#### [Work item]
Scan the data below and copy each line where "Licença" occurs.
++++++++
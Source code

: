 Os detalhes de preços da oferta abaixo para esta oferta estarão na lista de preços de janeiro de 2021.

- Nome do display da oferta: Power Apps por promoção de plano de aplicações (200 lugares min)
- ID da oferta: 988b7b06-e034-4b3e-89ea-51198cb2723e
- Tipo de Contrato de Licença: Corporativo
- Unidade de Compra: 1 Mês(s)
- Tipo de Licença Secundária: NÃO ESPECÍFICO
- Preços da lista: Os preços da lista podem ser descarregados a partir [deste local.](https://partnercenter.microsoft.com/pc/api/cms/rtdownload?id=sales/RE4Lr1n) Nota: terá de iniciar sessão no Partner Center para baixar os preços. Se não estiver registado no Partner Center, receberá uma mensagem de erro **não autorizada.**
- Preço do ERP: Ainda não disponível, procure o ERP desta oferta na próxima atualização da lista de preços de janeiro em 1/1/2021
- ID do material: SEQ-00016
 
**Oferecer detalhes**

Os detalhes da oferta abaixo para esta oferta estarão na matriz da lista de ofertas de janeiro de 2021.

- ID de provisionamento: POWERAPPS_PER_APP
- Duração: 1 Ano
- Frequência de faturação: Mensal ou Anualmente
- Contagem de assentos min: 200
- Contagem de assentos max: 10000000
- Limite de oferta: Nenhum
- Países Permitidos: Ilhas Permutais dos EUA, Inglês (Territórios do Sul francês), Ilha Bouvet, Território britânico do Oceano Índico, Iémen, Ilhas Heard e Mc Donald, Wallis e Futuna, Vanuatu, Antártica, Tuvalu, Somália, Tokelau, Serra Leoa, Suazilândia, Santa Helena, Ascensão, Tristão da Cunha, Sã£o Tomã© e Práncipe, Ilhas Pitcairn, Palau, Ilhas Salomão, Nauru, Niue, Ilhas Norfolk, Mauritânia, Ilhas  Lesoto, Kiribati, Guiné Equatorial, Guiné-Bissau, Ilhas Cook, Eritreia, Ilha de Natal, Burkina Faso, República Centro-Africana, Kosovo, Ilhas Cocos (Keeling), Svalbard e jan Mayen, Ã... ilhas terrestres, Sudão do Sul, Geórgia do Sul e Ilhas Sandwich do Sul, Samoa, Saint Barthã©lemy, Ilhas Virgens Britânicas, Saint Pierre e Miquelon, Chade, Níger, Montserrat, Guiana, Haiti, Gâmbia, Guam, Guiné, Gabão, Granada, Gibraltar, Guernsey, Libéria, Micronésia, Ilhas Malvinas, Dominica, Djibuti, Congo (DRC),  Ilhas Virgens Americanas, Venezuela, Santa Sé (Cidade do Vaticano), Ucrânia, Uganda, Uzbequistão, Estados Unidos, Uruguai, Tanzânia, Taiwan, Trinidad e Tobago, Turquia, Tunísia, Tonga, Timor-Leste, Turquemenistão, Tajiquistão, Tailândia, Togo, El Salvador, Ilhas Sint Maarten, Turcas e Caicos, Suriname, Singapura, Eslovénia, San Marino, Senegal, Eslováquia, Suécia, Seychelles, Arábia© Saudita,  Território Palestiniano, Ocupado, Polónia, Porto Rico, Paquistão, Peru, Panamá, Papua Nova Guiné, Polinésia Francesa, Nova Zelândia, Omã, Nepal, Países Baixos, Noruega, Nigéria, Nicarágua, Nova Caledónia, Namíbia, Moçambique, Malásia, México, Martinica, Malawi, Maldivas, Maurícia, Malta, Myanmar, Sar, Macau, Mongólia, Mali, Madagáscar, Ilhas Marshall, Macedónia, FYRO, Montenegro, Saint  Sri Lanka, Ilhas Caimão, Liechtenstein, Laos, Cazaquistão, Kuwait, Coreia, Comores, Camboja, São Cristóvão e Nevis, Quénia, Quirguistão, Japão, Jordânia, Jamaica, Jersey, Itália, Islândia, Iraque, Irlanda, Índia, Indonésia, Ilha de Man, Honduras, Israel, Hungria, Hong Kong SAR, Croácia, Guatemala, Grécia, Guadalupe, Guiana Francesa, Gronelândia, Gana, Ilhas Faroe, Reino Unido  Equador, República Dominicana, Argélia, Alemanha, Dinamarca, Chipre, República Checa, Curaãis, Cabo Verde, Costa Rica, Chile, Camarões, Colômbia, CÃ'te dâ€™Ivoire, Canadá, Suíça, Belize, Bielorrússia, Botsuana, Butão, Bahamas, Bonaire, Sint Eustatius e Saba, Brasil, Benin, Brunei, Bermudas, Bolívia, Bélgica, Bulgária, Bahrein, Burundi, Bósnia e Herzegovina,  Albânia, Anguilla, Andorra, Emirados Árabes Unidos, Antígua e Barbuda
++++++++
#### [Expected output]
- Tipo de Contrato de Licença: Corporativo
- Tipo de Licença Secundária: NÃO ESPECÍFICO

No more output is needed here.